Yama (The Pit) by Aleksandr Ivanovich Kuprin
PART TWO
CHAPTER XVII
But if the Georgian and the kind-souled Soloviev served as a
palliating beginning against the sharp thorns of great worldly
wisdom, in the curious education of the mind and soul of Liubka;
and if Liubka forgave the pedantism of Lichonin for the sake of a
first sincere and limitless love for him, and forgave just as
willingly as she would have forgiven curses, beatings, or a heavy
crime—the lessons of Simanovsky, on the other hand, were a
downright torture and a constant, prolonged burden for her. For it
must be said that he, as though in spite, was far more accurate
and exact in his lessons than any pedagogue working out his weekly
stipulated tutorings.
With the incontrovertibility of his opinions, the assurance of his
tone and the didacticism of his presentation he took away the will
of poor Liubka and paralyzed her soul; in the same way that he
sometimes, during university gatherings or at mass meetings,
influenced the timid and bashful minds of newcomers. He was an
orator at meetings; he was a prominent member in the organization
of students' mess halls; he took part in the recording,
lithographing and publication of lectures; he was chosen the head
of the course; and, finally, took a very great interest in the
students' treasury. He was of that number of people who, after
they leave the student auditoriums, become the leaders of parties,
the unrestrained arbiters of pure and self-denying conscience;
serve out their political stage somewhere in Chukhlon, directing
the keen attention of all Russia to their heroically woeful
situation; and after that, beautifully leaning on their past, make
a career for themselves, thanks to a solid advocacy, a deputation,
or else a marriage joined with a goodly piece of black loam land
and provincial activity. Unnoticeably to themselves and altogether
unnoticeably, of course, to the casual glance, they cautiously
right themselves; or, more correctly, fade until they grow a belly
unto themselves, and acquire podagra and diseases of the liver.

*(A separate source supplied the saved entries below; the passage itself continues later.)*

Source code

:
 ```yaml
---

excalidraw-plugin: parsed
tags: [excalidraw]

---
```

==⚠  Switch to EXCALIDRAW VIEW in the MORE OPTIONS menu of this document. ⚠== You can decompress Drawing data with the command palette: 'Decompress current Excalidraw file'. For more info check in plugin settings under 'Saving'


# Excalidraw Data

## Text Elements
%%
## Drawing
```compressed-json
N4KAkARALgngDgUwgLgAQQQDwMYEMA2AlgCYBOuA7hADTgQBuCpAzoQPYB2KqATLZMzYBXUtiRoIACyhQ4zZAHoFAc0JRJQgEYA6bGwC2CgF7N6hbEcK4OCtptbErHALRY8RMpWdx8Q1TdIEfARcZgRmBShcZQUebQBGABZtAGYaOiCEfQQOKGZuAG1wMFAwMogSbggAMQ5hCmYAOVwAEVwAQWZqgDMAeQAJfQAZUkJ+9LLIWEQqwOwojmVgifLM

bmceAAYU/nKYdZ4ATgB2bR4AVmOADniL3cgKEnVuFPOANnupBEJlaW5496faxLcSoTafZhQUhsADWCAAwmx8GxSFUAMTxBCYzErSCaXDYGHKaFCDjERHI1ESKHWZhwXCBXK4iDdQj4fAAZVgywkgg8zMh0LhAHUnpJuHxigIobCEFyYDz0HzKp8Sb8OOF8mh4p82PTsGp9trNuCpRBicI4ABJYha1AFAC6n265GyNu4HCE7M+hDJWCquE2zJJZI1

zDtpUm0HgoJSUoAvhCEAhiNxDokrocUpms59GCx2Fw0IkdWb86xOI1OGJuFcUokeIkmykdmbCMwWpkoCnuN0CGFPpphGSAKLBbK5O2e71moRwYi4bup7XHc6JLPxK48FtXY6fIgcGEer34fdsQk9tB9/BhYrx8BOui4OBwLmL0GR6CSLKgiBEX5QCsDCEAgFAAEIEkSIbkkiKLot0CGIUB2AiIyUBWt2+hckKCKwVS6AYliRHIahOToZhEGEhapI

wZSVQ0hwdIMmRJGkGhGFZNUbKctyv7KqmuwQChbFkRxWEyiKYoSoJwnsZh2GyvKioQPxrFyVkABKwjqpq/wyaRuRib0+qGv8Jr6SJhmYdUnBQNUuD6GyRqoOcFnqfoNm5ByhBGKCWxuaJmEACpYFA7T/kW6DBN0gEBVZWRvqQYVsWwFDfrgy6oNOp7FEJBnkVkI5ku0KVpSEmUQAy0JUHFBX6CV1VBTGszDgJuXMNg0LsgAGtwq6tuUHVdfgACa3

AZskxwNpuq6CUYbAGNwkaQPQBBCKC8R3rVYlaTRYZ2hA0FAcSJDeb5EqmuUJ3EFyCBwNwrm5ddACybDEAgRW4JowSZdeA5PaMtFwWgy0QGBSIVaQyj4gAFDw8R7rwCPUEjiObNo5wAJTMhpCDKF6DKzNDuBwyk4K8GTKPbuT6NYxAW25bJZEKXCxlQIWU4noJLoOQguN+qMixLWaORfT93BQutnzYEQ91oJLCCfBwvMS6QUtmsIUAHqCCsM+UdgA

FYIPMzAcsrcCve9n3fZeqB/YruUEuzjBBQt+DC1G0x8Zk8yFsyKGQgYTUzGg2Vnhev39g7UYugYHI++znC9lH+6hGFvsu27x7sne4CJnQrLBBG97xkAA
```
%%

Then they grumble at the whole world; say that they were not
understood, that their time was the time of sacred ideals. While
in the family they are despots and not infrequently give money out
at usury.
The path of the education of Liubka's mind and soul was plain to
him, as was plain and incontrovertible everything that he
conceived; he wanted at the start to interest Liubka in chemistry
and physics.
"The virginally feminine mind," he pondered, "will be astounded,
then I shall gain possession of her attention, and from trifles,
from hocus-pocus, I shall pass on to that which will lead her to
the centre of universal knowledge, where there is no superstition,
no prejudices; where there is only a broad field for the testing
of nature."
It must be said that he was inconsistent in his lessons. He
dragged in all that came to his hand for the astonishment of
Liubka. Once he brought along for her a large self-made serpent—a
long cardboard hose, filled with gunpowder, bent in the form of a
harmonica, and tied tightly across with a cord. He lit it, and the
serpent for a long time with crackling jumped over the dining room
and the bedroom, filling the place with smoke and stench. Liubka
was scarcely amazed and said that this was simply fireworks, that
she had already seen this, and that you couldn't astonish her with
that. She asked, however, permission to open the window. Then he
brought a large phial, tinfoil, rosin and a cat's tail, and in
this manner contrived a Leyden jar. The discharge, although weak,
was produced, however.
"Oh, the unclean one take you, Satan!" Liubka began to cry out,
having felt the dry fillip in her little finger.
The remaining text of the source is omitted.